July 6-10, 2026 - Bogotá, Colombia
Climate Change and Constitutional Sustainability: Towards a Global Convergence
Chairs:
- Lorenzo Cuocolo – lorenzo.cuocolo@cuocolo.it
- René Urueña – rf.uruena21@uniandes.edu.co
SPEAKERS
| Francesco | Gallarati |
| Rosa | Iannaccone |
| Salvador | Millaleo |
| Thalia | Viveros Uehara |
| Vicente | Solano |
Climate change has become a decisive test for constitutional sustainability, revealing the need for courts to address whether insufficient climate action violates constitutional rights and State obligations. Also, it leads to an increasing use of and interest in participatory instruments in climate and environmental decision-making. The recent Klimaseniorinnen judgment by the European Court of Human Rights (2024) proves that inadequate measures can amount to breaches of fundamental rights such as life and health, while also interpreting the Paris Agreement as part of the normative context that informs States’ positive obligations. Similarly, in its Advisory Opinion OC-32/25 (2025), the Inter-American Court of Human Rights recognized the right to a healthy climate as an enforceable human right, deciding that States must adopt preventive, mitigation, and adaptation measures consistent with international commitments. At the national level, constitutional courts have reinforced this judicial trend. The German Federal Constitutional Court in Neubauer (2021), the Constitutional Court of Korea in its Climate Law Case (2024), and the Colombian Supreme Court in Future Generations v. Ministry of the Environment (2018) have stated that weak or insufficient climate policies are incompatible with constitutional guarantees and fundamental rights. These rulings underscore that climate protection cannot be seen as just a matter of policy discretion, but as a constitutional and international obligation, enforceable through judicial review.

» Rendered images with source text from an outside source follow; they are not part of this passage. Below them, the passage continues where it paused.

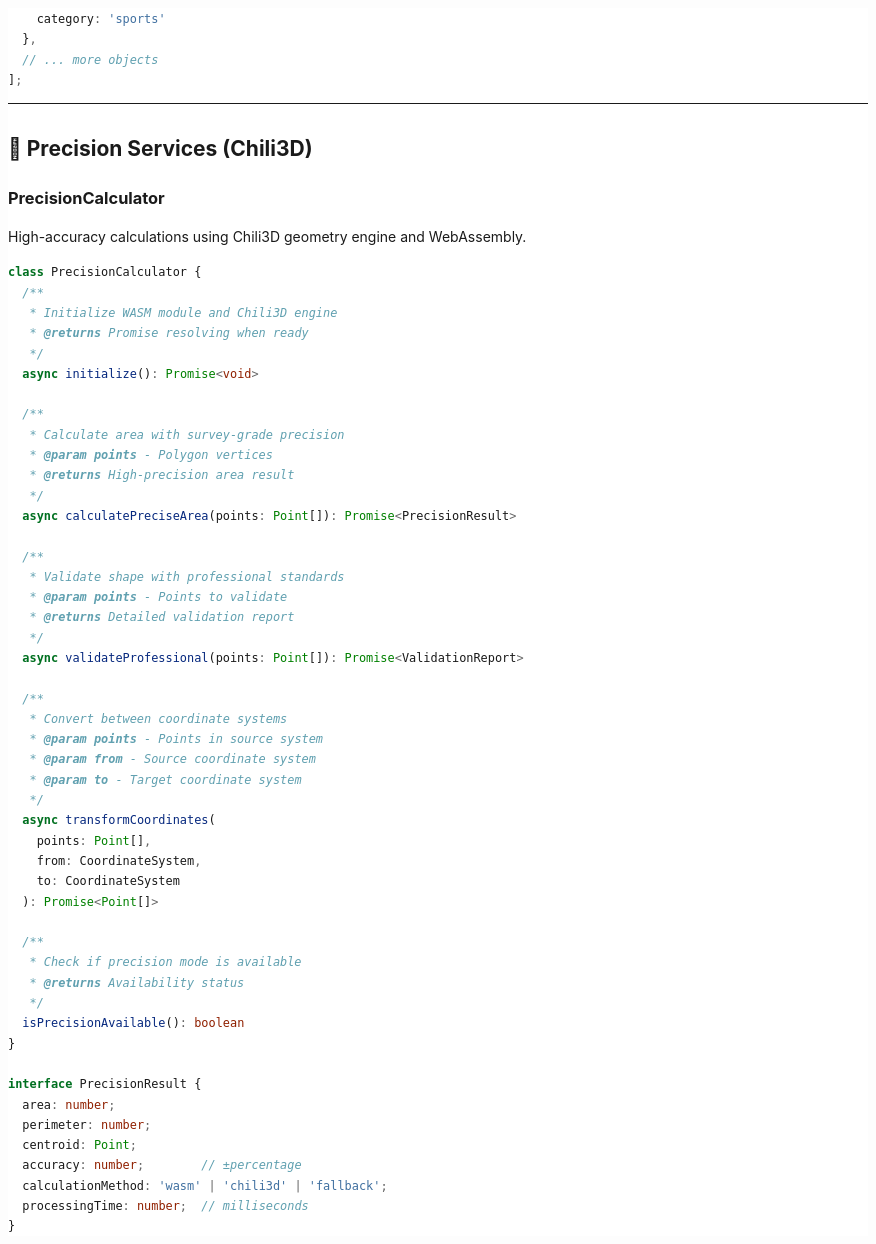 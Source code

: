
 ```javascript
    category: 'sports'
  },
  // ... more objects
];
```

---

## 🎯 Precision Services (Chili3D)

### PrecisionCalculator

High-accuracy calculations using Chili3D geometry engine and WebAssembly.

```typescript
class PrecisionCalculator {
  /**
   * Initialize WASM module and Chili3D engine
   * @returns Promise resolving when ready
   */
  async initialize(): Promise<void>

  /**
   * Calculate area with survey-grade precision
   * @param points - Polygon vertices
   * @returns High-precision area result
   */
  async calculatePreciseArea(points: Point[]): Promise<PrecisionResult>

  /**
   * Validate shape with professional standards
   * @param points - Points to validate
   * @returns Detailed validation report
   */
  async validateProfessional(points: Point[]): Promise<ValidationReport>

  /**
   * Convert between coordinate systems
   * @param points - Points in source system
   * @param from - Source coordinate system
   * @param to - Target coordinate system
   */
  async transformCoordinates(
    points: Point[],
    from: CoordinateSystem,
    to: CoordinateSystem
  ): Promise<Point[]>

  /**
   * Check if precision mode is available
   * @returns Availability status
   */
  isPrecisionAvailable(): boolean
}

interface PrecisionResult {
  area: number;
  perimeter: number;
  centroid: Point;
  accuracy: number;        // ±percentage
  calculationMethod: 'wasm' | 'chili3d' | 'fallback';
  processingTime: number;  // milliseconds
}
```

Furthermore, the increasingly intense climate and environmental crisis not only has prompted citizens to gather in movements and demonstrations, but also has led them to demand greater involvement in climate and environmental decisions. This situation has had a destabilizing impact on today’s democratic societies, but it is not the only one. In fact, it is commonly accepted by scholarship that this phenomenon is embedded in a more general “crisis of democracy”. This is not only evident in the numerous citizens’ assemblies or conventions established in various European countries, both at national and sub-state level, to debate and propose solutions to the climate and environmental crisis, but also in experiences such as the Icelandic Constituent Assembly, those of the Andean countries and the constitutional reform assemblies, including those established in Ireland and France, as well as the most recent Conference on the Future of Europe. There are, however, cases, such as those of Ecuador and Bolivia, where the use of popular participation in environmental decisions is not a mere response to the “crisis of democracy”, but reflects the worldview of indigenous peoples, which permeates their respective constitutional texts. Another interesting case is India, whose Constitution provides for “Panchayats”, or village assemblies, as the third level of government of the Union, constitutionalizing Gandhi’s idea of grassroots democracy starting from the villages. The workshop aims to explore these developments, both in terms of jurisprudence and participation, from a broad comparative perspective, analyzing how the constitutional systems of different regions—Europe, Latin America, Asia and beyond—are responding to the crisis caused by climate change. This workshop proposal already counts on the participation of Rosa Iannaccone (University of Sassari), Davide Ragone (Sapienza University of Rome) and Thalia Viveros (Max Planck Institute for Comparative Public Law and International Law, Heidelberg). Further abstract proposals are welcome, that intersects the topic of the workshop and adopt a similar multi-faceted and multi-layered perspective.